TRINTA ANOS DO JORNAL SEM TERRA





Do Jornal Brasil de Fato

“Nós somos mais de 500 famílias de agricultores que vivíamos nessa área (Alto Uruguai) como pequenos arrendatários, posseiros da área indígena, peões, diaristas, meeiros, agregados, parceiros, etc. Desse jeito já não conseguíamos mais viver, pois traz muita insegurança e muitas vezes não se tem o que comer. Na cidade não queremos ir, porque não sabemos trabalhar lá. Nos criamos no trabalho na lavoura e é isto que sabemos fazer.”
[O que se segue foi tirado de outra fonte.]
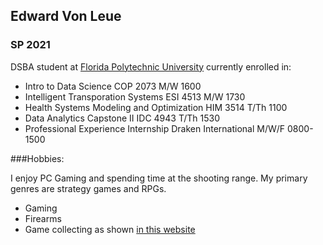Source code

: ## Edward Von Leue

### SP 2021 

DSBA student at [Florida Polytechnic University](https://www.floridapoly.edu) currently enrolled in: 

- Intro to Data Science
	COP 2073 M/W 1600
- Intelligent Transporation Systems
	ESI 4513 M/W 1730
- Health Systems Modeling and Optimization
	HIM 3514 T/Th 1100
- Data Analytics Capstone II
	IDC 4943 T/Th 1530
- Professional Experience Internship
	Draken International
	M/W/F 0800-1500

###Hobbies:

I enjoy PC Gaming and spending time at the shooting range. My primary genres are strategy games and RPGs.
- Gaming
- Firearms
- Game collecting as shown [in this website](https://steamcommunity.com/id/evileddead)
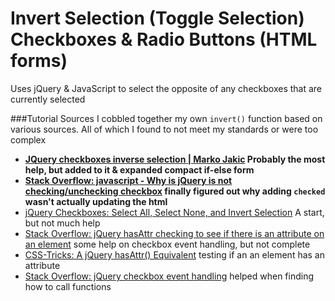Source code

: # Invert Selection (Toggle Selection) Checkboxes & Radio Buttons (HTML forms)

Uses jQuery & JavaScript to select the opposite of any checkboxes that are currently selected

###Tutorial Sources
I cobbled together my own `invert()` function based on various sources. All of which I found to not meet my standards or were too complex

- **[JQuery checkboxes inverse selection | Marko Jakic](http://markojakic.net/jquery-checkboxes-inverse-selection) Probably the most help, but added to it & expanded compact if-else form**
- **[Stack Overflow: javascript - Why is jQuery is not checking/unchecking checkbox](http://stackoverflow.com/a/18439482) finally figured out why adding `checked` wasn't actually updating the html**
- [jQuery Checkboxes: Select All, Select None, and Invert Selection](https://www.abeautifulsite.net/jquery-checkboxes-select-all-select-none-and-invert-selection) A start, but not much help
- [Stack Overflow: jQuery hasAttr checking to see if there is an attribute on an element](http://stackoverflow.com/a/1318088) some help on checkbox event handling, but not complete
- [CSS-Tricks: A jQuery hasAttr() Equivalent](https://css-tricks.com/snippets/jquery/make-an-jquery-hasattr/) testing if an an element has an attribute
- [Stack Overflow: jQuery checkbox event handling](http://stackoverflow.com/a/29367737) helped when finding how to call functions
Assim começa o primeiro Boletim Informativo da Campanha de Solidariedade aos Agricultores Sem Terra, e assim começa parte importante da história do Movimento dos Trabalhadores Rurais Sem Terra (MST). Ali, em 1981, no entrocamento das cidades de Ronda Alta e Passo Fundo, no Rio Grande do Sul, acontece a ocupação de terra que é considerada a semente da organização do MST. As famílias ocuparam um trecho da estrada para reivindicar a posse da terra. Exigiam a desapropriação de latifúndios na própria região, e não em projetos de colonização em outros estados.

Novas pessoas foram se juntando. Aos poucos, o acampamento da Encruzilhada Natalino foi se tornando referência – tanto para os trabalhadores como para a repressão. O então presidente, o general João Batista Figueiredo, enviou um de seus quadros de maior confiança para cortar a mobilização popular. O coronel Curió – Sebastião Rodrigues de Moura, membro do Conselho de Segurança Nacional, o mesmo que desmobilizou a Guerrilha do Araguaia – cercou a região onde as famílias se instalaram com seus barracos de “armação de bambu, cobertos de plásticos, lonas e, grande parte, apenas de capim”, conforme descrição do boletim. As duas extremidades da estrada foram fechadas, impedindo a circulação.

“A porteira se abre”

Para romper o cerco, uma das inciativas foi a criação do Boletim, feito na capital do estado pelo Movimento de Justiça e Direitos Humanos e Comissão Pastoral da Terra do Rio Grande do Sul. “A gente mandava bilhetes para Porto Alegre e o pessoal de lá escrevia o que estava acontecendo fora do acampamento. Assim, o boletim cumpria uma dupla finalidade: informava os amigos da situação que nós vivíamos e repassava as informações para quem estava confi nado lá dentro”, lembra Maria Izabel Grein, militante do MST que estava na ocupação e hoje compõe o setor de educação no Paraná.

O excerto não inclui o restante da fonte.